Solomon Slow's answer covers one side. The last mile lines were predominantly built to exchange voice to a central office and onward around the world, so "dial-up" was limited to what could be done with existing equipment in the context of long distance analog voice circuits. Throw in monopolistic practices by companies like Bell and the system becomes very constrained as you were not permitted to connect anything except a Bell approved phone. Pre-dating your 1990s time frame you would have had an acoustic coupler linking speakers and microphones, with no physical connection to the wires. Key is that these were long distance analog signals.
However voice was not the only option. If you ran a large enough site you more than likely ran other systems over the same last mile twisted pair wires. Serial protocols connecting dumb terminals on private networks over short distances easily transmitted at higher rates as they had none of the restrictions of long-distance voice circuits. A large enough institution would have dedicated circuits connecting to other institutions. While still slow by modern standards, this was far more capable than voice. The biggest difference is that these were typically shorter distance digital signals on the wire.
By your '90s time frame Bell had lost the fight and you could hook up a modem directly; at the central office equipment had improved the quality of the voice circuits; and the wire itself in many cases had improved. As examples many rural and other longer distance "last miles" had load coils installed which allowed analog voice circuits to be run farther, but were not friendly to digital signals. By the '90s load coils were getting removed, central office equipment was more capable and often encoded analog voice into digital backbones, and smaller equipment was getting located closer to customers. Old steel lines were switched to copper. Voice equipment and modems were getting better, but it was still fundamentally a long distance analog voice system.
However voice was still not the only option. For a price you could switch the analog voice line to a digital system. While modems were getting 2400-19200bps, ISDN BRI could run 2 x 64Kbps bonded channels on the same pair of wires, while ISDN PRI, T1, E3, and other protocols allowed much higher speeds on the same copper lines (though 4 or more wires rather than the 2 required for voice). Today I still occasionally come across T1 1.5Mbps circuits running on 2 pair (4 wire) phone lines in rural areas where this is the best connection available, often with bonding applied to net a 6, 9, or 12Mbps connection on "every phone wire coming into the building". The biggest difference was still that these were typically digital signals on the wire over short distances (with your provider routing to the wider world).

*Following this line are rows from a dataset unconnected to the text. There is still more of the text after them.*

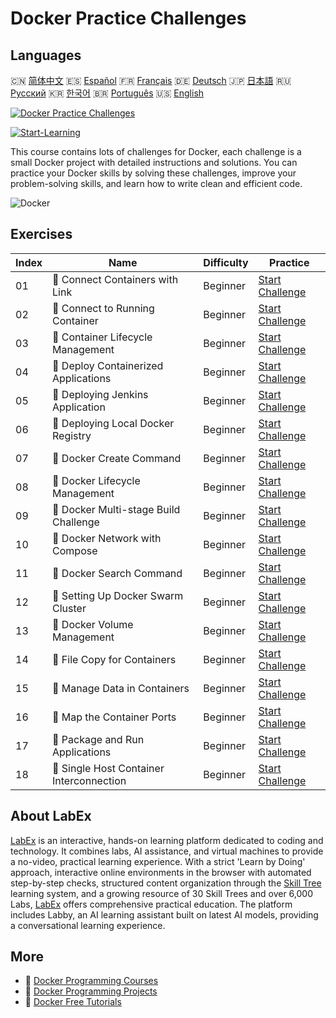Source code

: # Docker Practice Challenges

## Languages

🇨🇳 [简体中文](README_zh.md) 🇪🇸 [Español](README_es.md) 🇫🇷 [Français](README_fr.md) 🇩🇪 [Deutsch](README_de.md) 🇯🇵 [日本語](README_ja.md) 🇷🇺 [Русский](README_ru.md) 🇰🇷 [한국어](README_ko.md) 🇧🇷 [Português](README_pt.md) 🇺🇸 [English](README.md) 

[![Docker Practice Challenges](https://cover-creator.labex.io/docker-practice-challenges.png)](https://labex.io/courses/docker-practice-challenges)

[![Start-Learning](https://img.shields.io/badge/Start-Learning-whitesmoke?style=for-the-badge)](https://labex.io/courses/docker-practice-challenges)

This course contains lots of challenges for Docker, each challenge is a small Docker project with detailed instructions and solutions. You can practice your Docker skills by solving these challenges, improve your problem-solving skills, and learn how to write clean and efficient code.

![Docker](https://img.shields.io/badge/Docker-whitesmoke?style=for-the-badge&logo=docker)


## Exercises

|   Index | Name                                      | Difficulty   | Practice                                                                                                                                                 |
|---------|-------------------------------------------|--------------|----------------------------------------------------------------------------------------------------------------------------------------------------------|
|      01 | 🎯  Connect Containers with Link          | Beginner     | <a target='_blank' href='https://labex.io/labs/docker-connect-containers-with-link-49351?course=docker-practice-challenges'>Start Challenge</a>          |
|      02 | 🎯  Connect to Running Container          | Beginner     | <a target='_blank' href='https://labex.io/labs/docker-connect-to-running-container-15812?course=docker-practice-challenges'>Start Challenge</a>          |
|      03 | 🎯  Container Lifecycle Management        | Beginner     | <a target='_blank' href='https://labex.io/labs/docker-container-lifecycle-management-7767?course=docker-practice-challenges'>Start Challenge</a>         |
|      04 | 🎯  Deploy Containerized Applications     | Beginner     | <a target='_blank' href='https://labex.io/labs/docker-deploy-containerized-applications-16240?course=docker-practice-challenges'>Start Challenge</a>     |
|      05 | 🎯  Deploying Jenkins Application         | Beginner     | <a target='_blank' href='https://labex.io/labs/docker-deploying-jenkins-application-18264?course=docker-practice-challenges'>Start Challenge</a>         |
|      06 | 🎯  Deploying Local Docker Registry       | Beginner     | <a target='_blank' href='https://labex.io/labs/docker-deploying-local-docker-registry-17804?course=docker-practice-challenges'>Start Challenge</a>       |
|      07 | 🎯  Docker Create Command                 | Beginner     | <a target='_blank' href='https://labex.io/labs/docker-docker-create-command-15817?course=docker-practice-challenges'>Start Challenge</a>                 |
|      08 | 🎯  Docker Lifecycle Management           | Beginner     | <a target='_blank' href='https://labex.io/labs/docker-docker-lifecycle-management-16232?course=docker-practice-challenges'>Start Challenge</a>           |
|      09 | 🎯  Docker Multi-stage Build Challenge    | Beginner     | <a target='_blank' href='https://labex.io/labs/docker-docker-multi-stage-build-challenge-15810?course=docker-practice-challenges'>Start Challenge</a>    |
|      10 | 🎯  Docker Network with Compose           | Beginner     | <a target='_blank' href='https://labex.io/labs/docker-docker-network-with-compose-15003?course=docker-practice-challenges'>Start Challenge</a>           |
|      11 | 🎯  Docker Search Command                 | Beginner     | <a target='_blank' href='https://labex.io/labs/docker-docker-search-command-16016?course=docker-practice-challenges'>Start Challenge</a>                 |
|      12 | 🎯  Setting Up Docker Swarm Cluster       | Beginner     | <a target='_blank' href='https://labex.io/labs/docker-setting-up-docker-swarm-cluster-22289?course=docker-practice-challenges'>Start Challenge</a>       |
|      13 | 🎯  Docker Volume Management              | Beginner     | <a target='_blank' href='https://labex.io/labs/docker-docker-volume-management-7769?course=docker-practice-challenges'>Start Challenge</a>               |
|      14 | 🎯  File Copy for Containers              | Beginner     | <a target='_blank' href='https://labex.io/labs/docker-file-copy-for-containers-15813?course=docker-practice-challenges'>Start Challenge</a>              |
|      15 | 🎯  Manage Data in Containers             | Beginner     | <a target='_blank' href='https://labex.io/labs/docker-manage-data-in-containers-15896?course=docker-practice-challenges'>Start Challenge</a>             |
|      16 | 🎯  Map the Container Ports               | Beginner     | <a target='_blank' href='https://labex.io/labs/docker-map-the-container-ports-16309?course=docker-practice-challenges'>Start Challenge</a>               |
|      17 | 🎯  Package and Run Applications          | Beginner     | <a target='_blank' href='https://labex.io/labs/docker-package-and-run-applications-16242?course=docker-practice-challenges'>Start Challenge</a>          |
|      18 | 🎯  Single Host Container Interconnection | Beginner     | <a target='_blank' href='https://labex.io/labs/docker-single-host-container-interconnection-18452?course=docker-practice-challenges'>Start Challenge</a> |

## About LabEx

[LabEx](https://labex.io) is an interactive, hands-on learning platform dedicated to coding and technology. It combines labs, AI assistance, and virtual machines to provide a no-video, practical learning experience. With a strict 'Learn by Doing' approach, interactive online environments in the browser with automated step-by-step checks, structured content organization through the [Skill Tree](https://labex.io/learn) learning system, and a growing resource of 30 Skill Trees and over 6,000 Labs, [LabEx](https://labex.io) offers comprehensive practical education. The platform includes Labby, an AI learning assistant built on latest AI models, providing a conversational learning experience.

## More

- 🔗 [Docker Programming Courses](https://github.com/labex-labs/awesome-programming-courses)
- 🔗 [Docker Programming Projects](https://github.com/labex-labs/awesome-programming-projects)
- 🔗 [Docker Free Tutorials](https://github.com/labex-labs/docker-free-tutorials)

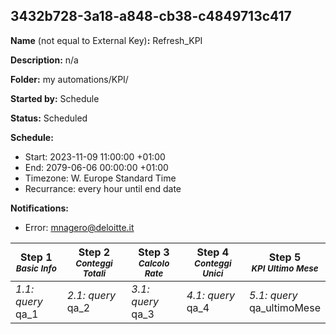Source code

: ## 3432b728-3a18-a848-cb38-c4849713c417

**Name** (not equal to External Key)**:** Refresh_KPI

**Description:** n/a

**Folder:** my automations/KPI/

**Started by:** Schedule

**Status:** Scheduled

**Schedule:**

* Start: 2023-11-09 11:00:00 +01:00
* End: 2079-06-06 00:00:00 +01:00
* Timezone: W. Europe Standard Time
* Recurrance: every hour until end date

**Notifications:**

* Error: mnagero@deloitte.it

| Step 1<br>_<small>Basic Info</small>_ | Step 2<br>_<small>Conteggi Totali</small>_ | Step 3<br>_<small>Calcolo Rate<br></small>_ | Step 4<br>_<small>Conteggi Unici</small>_ | Step 5<br>_<small>KPI Ultimo Mese<br></small>_ |
| --- | --- | --- | --- | --- |
| _1.1: query_<br>qa_1 | _2.1: query_<br>qa_2 | _3.1: query_<br>qa_3 | _4.1: query_<br>qa_4 | _5.1: query_<br>qa_ultimoMese |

This trend continues of replacing the voice equipment in the central office and on the customer premise with digital endpoints while optimizing the copper lines by moving more central office equipment toward the customer. Today the last mile on copper VDSL2+ is often short to a DSLAM in a relatively close cabinet where the traffic moves to fibre. Interestingly, the wires no longer carry one or the other between voice or digital but rather carry both with filters separating voice in lower frequencies from digital at higher frequencies on the same wire.
Most of this comes from my own experience (also in Canada), so I'd gladly take improvements. I ran 300bps in the '80s, '70s era campus serial connections on mainframe in the early '90s, ISDN BRI in mid '90s, and pretty much everything else mentioned personally or professionally over the years up to my current VSDL2 bonded pair (which sucks, I used to have FTTH).